[Stored data entries]
# # # #
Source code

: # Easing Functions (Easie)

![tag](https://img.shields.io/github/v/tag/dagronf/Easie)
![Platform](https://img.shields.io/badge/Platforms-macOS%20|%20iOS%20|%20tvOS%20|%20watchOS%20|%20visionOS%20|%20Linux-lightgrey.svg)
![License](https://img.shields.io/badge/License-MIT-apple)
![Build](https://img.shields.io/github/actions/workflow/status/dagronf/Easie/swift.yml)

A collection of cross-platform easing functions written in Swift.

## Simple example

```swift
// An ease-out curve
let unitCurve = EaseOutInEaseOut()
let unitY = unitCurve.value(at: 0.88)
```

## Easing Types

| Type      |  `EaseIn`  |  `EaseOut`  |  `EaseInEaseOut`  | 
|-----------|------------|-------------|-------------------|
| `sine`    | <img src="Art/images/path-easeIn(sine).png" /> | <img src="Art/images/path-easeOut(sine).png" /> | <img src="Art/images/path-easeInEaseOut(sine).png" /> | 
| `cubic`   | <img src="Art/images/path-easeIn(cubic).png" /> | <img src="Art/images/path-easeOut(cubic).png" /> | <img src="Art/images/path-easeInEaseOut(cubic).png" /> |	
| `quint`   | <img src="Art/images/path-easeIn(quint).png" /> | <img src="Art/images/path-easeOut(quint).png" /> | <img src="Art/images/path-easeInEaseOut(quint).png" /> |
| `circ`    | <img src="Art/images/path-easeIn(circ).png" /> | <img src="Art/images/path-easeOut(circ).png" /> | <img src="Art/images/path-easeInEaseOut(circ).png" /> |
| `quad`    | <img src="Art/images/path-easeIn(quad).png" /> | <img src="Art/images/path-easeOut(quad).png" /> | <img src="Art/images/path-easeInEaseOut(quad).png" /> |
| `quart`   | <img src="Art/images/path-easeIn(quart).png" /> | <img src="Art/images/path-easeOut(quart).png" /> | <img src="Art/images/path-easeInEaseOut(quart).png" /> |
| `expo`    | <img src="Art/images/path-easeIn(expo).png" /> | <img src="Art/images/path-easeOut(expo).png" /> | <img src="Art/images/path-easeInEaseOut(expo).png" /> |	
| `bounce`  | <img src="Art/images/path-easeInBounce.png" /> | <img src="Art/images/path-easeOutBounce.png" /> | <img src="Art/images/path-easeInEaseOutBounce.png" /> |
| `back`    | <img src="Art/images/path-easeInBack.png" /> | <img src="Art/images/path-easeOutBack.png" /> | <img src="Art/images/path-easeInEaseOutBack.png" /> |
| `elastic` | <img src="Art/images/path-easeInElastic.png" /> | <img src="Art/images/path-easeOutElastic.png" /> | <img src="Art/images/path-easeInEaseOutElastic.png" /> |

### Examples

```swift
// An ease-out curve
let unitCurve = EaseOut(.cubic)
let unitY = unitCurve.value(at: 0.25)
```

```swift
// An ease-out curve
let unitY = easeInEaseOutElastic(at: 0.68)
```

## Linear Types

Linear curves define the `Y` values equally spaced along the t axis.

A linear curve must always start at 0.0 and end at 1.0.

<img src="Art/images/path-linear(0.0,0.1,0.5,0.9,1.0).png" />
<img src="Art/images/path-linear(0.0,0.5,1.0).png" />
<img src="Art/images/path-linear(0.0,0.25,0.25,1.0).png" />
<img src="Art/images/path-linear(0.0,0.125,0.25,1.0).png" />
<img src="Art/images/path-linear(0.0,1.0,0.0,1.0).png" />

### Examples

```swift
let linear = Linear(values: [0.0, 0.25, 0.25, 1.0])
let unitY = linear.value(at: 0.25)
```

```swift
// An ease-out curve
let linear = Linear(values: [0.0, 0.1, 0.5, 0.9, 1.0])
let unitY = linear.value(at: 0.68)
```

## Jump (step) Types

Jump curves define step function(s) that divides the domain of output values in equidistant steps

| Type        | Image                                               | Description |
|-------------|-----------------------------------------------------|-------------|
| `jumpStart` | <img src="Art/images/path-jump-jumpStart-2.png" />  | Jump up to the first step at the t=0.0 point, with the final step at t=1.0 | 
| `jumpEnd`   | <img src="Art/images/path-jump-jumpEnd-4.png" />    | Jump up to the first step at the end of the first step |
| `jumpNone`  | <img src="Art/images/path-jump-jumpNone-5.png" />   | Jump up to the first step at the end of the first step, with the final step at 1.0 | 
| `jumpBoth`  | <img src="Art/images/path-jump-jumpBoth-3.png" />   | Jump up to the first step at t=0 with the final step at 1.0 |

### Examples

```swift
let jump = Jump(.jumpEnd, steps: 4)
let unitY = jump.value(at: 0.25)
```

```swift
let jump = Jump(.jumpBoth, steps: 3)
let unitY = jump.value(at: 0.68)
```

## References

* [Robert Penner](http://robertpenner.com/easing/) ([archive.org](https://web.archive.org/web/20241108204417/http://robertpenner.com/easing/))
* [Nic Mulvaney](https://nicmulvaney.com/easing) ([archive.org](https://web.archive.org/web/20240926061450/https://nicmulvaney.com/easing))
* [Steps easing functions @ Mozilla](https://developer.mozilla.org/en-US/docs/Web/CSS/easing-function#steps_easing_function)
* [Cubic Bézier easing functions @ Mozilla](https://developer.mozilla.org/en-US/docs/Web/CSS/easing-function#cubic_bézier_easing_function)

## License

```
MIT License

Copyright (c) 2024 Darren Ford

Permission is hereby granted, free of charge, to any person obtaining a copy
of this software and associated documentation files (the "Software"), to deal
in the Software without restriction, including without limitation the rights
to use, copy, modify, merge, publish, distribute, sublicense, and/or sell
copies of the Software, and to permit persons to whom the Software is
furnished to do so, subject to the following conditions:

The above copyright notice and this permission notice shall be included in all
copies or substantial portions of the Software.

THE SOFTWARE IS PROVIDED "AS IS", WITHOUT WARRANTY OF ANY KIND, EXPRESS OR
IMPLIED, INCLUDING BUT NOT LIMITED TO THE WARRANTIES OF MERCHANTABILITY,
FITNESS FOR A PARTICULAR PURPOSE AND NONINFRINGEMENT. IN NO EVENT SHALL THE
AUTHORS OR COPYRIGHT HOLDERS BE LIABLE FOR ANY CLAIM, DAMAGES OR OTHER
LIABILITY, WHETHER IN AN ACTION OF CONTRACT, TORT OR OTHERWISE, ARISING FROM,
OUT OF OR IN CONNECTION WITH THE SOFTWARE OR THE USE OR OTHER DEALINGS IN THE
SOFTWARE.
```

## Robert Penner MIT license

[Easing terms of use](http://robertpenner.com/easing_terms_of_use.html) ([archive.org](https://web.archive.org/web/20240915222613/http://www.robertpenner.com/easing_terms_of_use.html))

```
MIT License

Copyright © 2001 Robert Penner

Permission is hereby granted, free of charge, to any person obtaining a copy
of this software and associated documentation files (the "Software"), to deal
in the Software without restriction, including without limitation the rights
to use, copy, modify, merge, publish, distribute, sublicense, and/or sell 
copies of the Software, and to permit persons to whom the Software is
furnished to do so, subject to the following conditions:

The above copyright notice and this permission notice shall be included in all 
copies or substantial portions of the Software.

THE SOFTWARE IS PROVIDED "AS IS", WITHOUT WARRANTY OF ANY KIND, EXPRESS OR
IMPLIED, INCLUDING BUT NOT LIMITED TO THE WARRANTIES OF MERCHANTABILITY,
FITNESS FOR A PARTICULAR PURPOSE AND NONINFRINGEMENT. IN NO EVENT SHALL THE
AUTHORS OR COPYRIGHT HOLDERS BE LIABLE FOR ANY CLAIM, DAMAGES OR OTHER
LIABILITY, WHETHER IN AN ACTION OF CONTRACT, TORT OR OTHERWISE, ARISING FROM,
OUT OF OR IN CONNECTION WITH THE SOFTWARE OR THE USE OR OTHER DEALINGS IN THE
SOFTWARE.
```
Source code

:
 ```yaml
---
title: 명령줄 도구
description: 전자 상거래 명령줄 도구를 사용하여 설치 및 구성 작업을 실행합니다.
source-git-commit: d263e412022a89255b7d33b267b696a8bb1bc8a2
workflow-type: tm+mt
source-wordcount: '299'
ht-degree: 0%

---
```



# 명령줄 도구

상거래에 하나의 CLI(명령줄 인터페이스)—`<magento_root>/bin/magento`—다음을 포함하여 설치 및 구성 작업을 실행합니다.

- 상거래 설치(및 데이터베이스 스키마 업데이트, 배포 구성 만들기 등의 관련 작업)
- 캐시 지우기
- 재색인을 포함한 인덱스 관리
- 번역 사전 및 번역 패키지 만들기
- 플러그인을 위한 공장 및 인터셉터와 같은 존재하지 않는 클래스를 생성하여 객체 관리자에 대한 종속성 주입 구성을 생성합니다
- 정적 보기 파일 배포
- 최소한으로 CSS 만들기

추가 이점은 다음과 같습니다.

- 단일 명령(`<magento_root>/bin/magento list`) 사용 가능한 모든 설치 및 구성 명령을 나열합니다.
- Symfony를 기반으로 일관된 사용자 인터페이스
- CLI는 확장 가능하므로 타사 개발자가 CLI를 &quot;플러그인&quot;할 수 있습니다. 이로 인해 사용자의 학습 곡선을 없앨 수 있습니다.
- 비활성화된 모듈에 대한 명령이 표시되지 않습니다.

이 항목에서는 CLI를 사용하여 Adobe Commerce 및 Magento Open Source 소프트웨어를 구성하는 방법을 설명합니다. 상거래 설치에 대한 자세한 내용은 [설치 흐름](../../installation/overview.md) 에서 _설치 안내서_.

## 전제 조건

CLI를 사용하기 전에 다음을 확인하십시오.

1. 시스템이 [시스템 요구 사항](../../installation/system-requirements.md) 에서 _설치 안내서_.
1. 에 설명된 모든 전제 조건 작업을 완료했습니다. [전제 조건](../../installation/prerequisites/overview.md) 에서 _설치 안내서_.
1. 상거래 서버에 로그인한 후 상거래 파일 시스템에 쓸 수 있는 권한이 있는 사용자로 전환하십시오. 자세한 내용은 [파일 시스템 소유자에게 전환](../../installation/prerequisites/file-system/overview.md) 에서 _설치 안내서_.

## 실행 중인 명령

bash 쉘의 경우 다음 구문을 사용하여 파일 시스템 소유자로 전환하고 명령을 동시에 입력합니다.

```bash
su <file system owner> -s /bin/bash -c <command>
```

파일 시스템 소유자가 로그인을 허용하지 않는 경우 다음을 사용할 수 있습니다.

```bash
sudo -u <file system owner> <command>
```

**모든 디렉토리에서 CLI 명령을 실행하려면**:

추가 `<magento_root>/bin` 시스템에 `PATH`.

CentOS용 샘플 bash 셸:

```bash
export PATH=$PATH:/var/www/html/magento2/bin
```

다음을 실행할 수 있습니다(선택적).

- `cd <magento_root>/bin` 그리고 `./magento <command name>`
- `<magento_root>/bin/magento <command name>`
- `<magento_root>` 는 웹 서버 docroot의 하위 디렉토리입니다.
# # # #
Work to complete:
Starting with the line that holds "- 정적 보기 파일 배포" and ending with the line that holds "## 실행 중인 명령", retype every line in the data above exactly, and nothing else.

Response box:
- 정적 보기 파일 배포
- 최소한으로 CSS 만들기

추가 이점은 다음과 같습니다.

- 단일 명령(`<magento_root>/bin/magento list`) 사용 가능한 모든 설치 및 구성 명령을 나열합니다.
- Symfony를 기반으로 일관된 사용자 인터페이스
- CLI는 확장 가능하므로 타사 개발자가 CLI를 &quot;플러그인&quot;할 수 있습니다. 이로 인해 사용자의 학습 곡선을 없앨 수 있습니다.
- 비활성화된 모듈에 대한 명령이 표시되지 않습니다.

이 항목에서는 CLI를 사용하여 Adobe Commerce 및 Magento Open Source 소프트웨어를 구성하는 방법을 설명합니다. 상거래 설치에 대한 자세한 내용은 [설치 흐름](../../installation/overview.md) 에서 _설치 안내서_.

## 전제 조건

CLI를 사용하기 전에 다음을 확인하십시오.

1. 시스템이 [시스템 요구 사항](../../installation/system-requirements.md) 에서 _설치 안내서_.
1. 에 설명된 모든 전제 조건 작업을 완료했습니다. [전제 조건](../../installation/prerequisites/overview.md) 에서 _설치 안내서_.
1. 상거래 서버에 로그인한 후 상거래 파일 시스템에 쓸 수 있는 권한이 있는 사용자로 전환하십시오. 자세한 내용은 [파일 시스템 소유자에게 전환](../../installation/prerequisites/file-system/overview.md) 에서 _설치 안내서_.

## 실행 중인 명령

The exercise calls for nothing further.